No matter whether the being is single or many, it must be harmonious. In order to be one being, there must be a unifying thought or motif holding the pieces together. When a being or group is harmonious, it has a certain balance that is clearly visible. In order for this balance to manifest, each cell must know its place and its work. Each part must know how it is vital to the totality.
To express the totality, we must first perceive it. We have to overcome our usual elephant-in-the-dark-mentality. Six men in a dark room each got hold of a different part of one elephant , explored it thoroughly by touch, and then got together to discuss their six perceptions of "elephant." One described the trunk, another the ear, and another the tail. The other three told their perceptions of the leg, the back, and the tusk. Each was sure he knew what an elephant was, but no one could see the total picture. If the being is fully awake and lucid, each cell will move and act very consciously and will be aware of the totality. An ensemble must serve an idea in harmony. Each person must know his or her place within the ensemble. Everyone occupies territory. You choose your place to sit, and then you must accept your position because you chose to sit there.
When there is harmony in a person or group, thought is transformed into an image or form. A "physical mandala" is an example of such a transformation. Three or four people freeze into a harmonious form like a mandala. Then, at the exact same moment, the all begin moving very slowly, changing the structure. Suddenly, the motion simply stops and miraculously , a new mandala is revealed. This can only happen when each member of the groups sees the whole picture. Each member must see not only his own perception, but everyone else's as well.

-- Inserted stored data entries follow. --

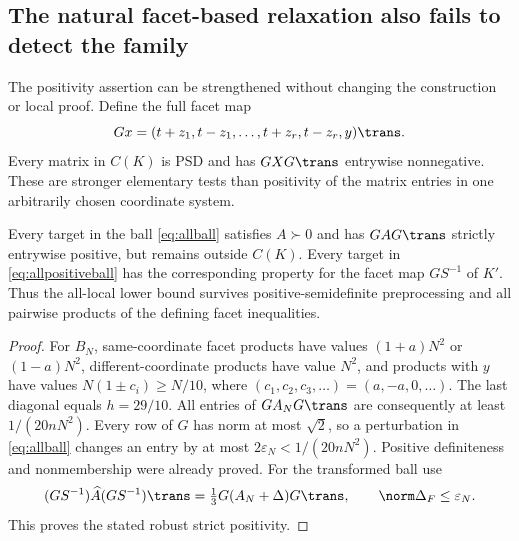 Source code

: \subsection{The natural facet-based relaxation also fails to detect the family}
The positivity assertion can be strengthened without changing the construction or local proof. Define the full facet map
\[
 Gx=(t+z_1,t-z_1,\ldots,t+z_r,t-z_r,y)\trans.
\]
Every matrix in $C(K)$ is PSD and has $GXG\trans$ entrywise nonnegative. These are stronger elementary tests than positivity of the matrix entries in one arbitrarily chosen coordinate system.

\begin{corollary}\label{cor:facetrelaxation}
Every target in the ball \eqref{eq:allball} satisfies $A\succ0$ and has $GAG\trans$ strictly entrywise positive, but remains outside $C(K)$. Every target in \eqref{eq:allpositiveball} has the corresponding property for the facet map $GS^{-1}$ of $K'$. Thus the all-local lower bound survives positive-semidefinite preprocessing and all pairwise products of the defining facet inequalities.
\end{corollary}
\begin{proof}
For $B_N$, same-coordinate facet products have values $(1+a)N^2$ or $(1-a)N^2$, different-coordinate products have value $N^2$, and products with $y$ have values $N(1\pm c_i)\ge N/10$, where $(c_1,c_2,c_3,\ldots)=(a,-a,0,\ldots)$. The last diagonal equals $h=29/10$. All entries of $GA_NG\trans$ are consequently at least $1/(20nN^2)$. Every row of $G$ has norm at most $\sqrt2$, so a perturbation in \eqref{eq:allball} changes an entry by at most $2\varepsilon_N<1/(20nN^2)$. Positive definiteness and nonmembership were already proved. For the transformed ball use
\[
 (GS^{-1})\widehat A(GS^{-1})\trans=\tfrac13G(A_N+\Delta)G\trans,
 \qquad\norm\Delta_F\le\varepsilon_N.
\]
This proves the stated robust strict positivity.
\end{proof}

Every group contains leaders and followers, but the leader takes a certain initiative. An engine, for example, is the leader of a train. In movement, the initiating pulse or mark, is the leader. All the rest of the body parts are pulled along behind it like train cars following the engine. If the nose is the leader, it goes as far as it can on its own. Then, the head is pulled along after it. The neck follows, then the chest, waist and pelvis.
Walking uses two equal and perfectly blended leaders. Neither foot takes the lead. The leader was once where the follower is, and the follower will soon be where the leader is. It is simple. Accept that that which leads, leads and that which follows, follows. Any part of the body can be a leader. Any person in a group can be a leader. Just be careful not to al low the leader to become a dictator and the followers to become sheep.
Necessity is the leader of walking. An itch is the leader of scratching. Are you leading the movement, or is the movement leading you? A true leader is not seen. It does not make itself known. It remains hidden. As the root is hidden, the tree grows. When the blood stays in the body never to be seen, the body grows. In the same way, any leader should remain hid den. An audience doesn't want to see where the impulse to move in the group originates. And yet, in order to be hidden, you have to be very visible to those parts that must follow. It is because we stay tuned to that hidden leader that we succeed.
Mime is the only art form in which you can make the picture come out of the frame. You can make the sculpture breathe! The picture moves! The idea, the unifying thought, must be projected through movements. Every movement done by every person and every cell is seen by the audience.
A movement is a transition. In everyday life, transitions like taking the cap off the toothpaste happen too fast for us to see what takes place. In mime, movements are done slowly, one at a time, so they can be seen. Every movement must be done consciously in order for the idea to form. Every member of the group must know what part of his body or which person is the leader at any given moment. Each must give up some of his individuality to find the group balance. I can be her leg and she can be my arm! By moving consciously and by perceiving the totality, the invisible can be made visible.
If the ensemble is truly serving the idea in harmony, it should be as though one person were performing. Nothing happens until the right people with the right skills come together at the right time in the right place. Until all these thing come together, we spend our time perfecting our skills and learning to listen. Then, when the right time comes, we'll be able to hear.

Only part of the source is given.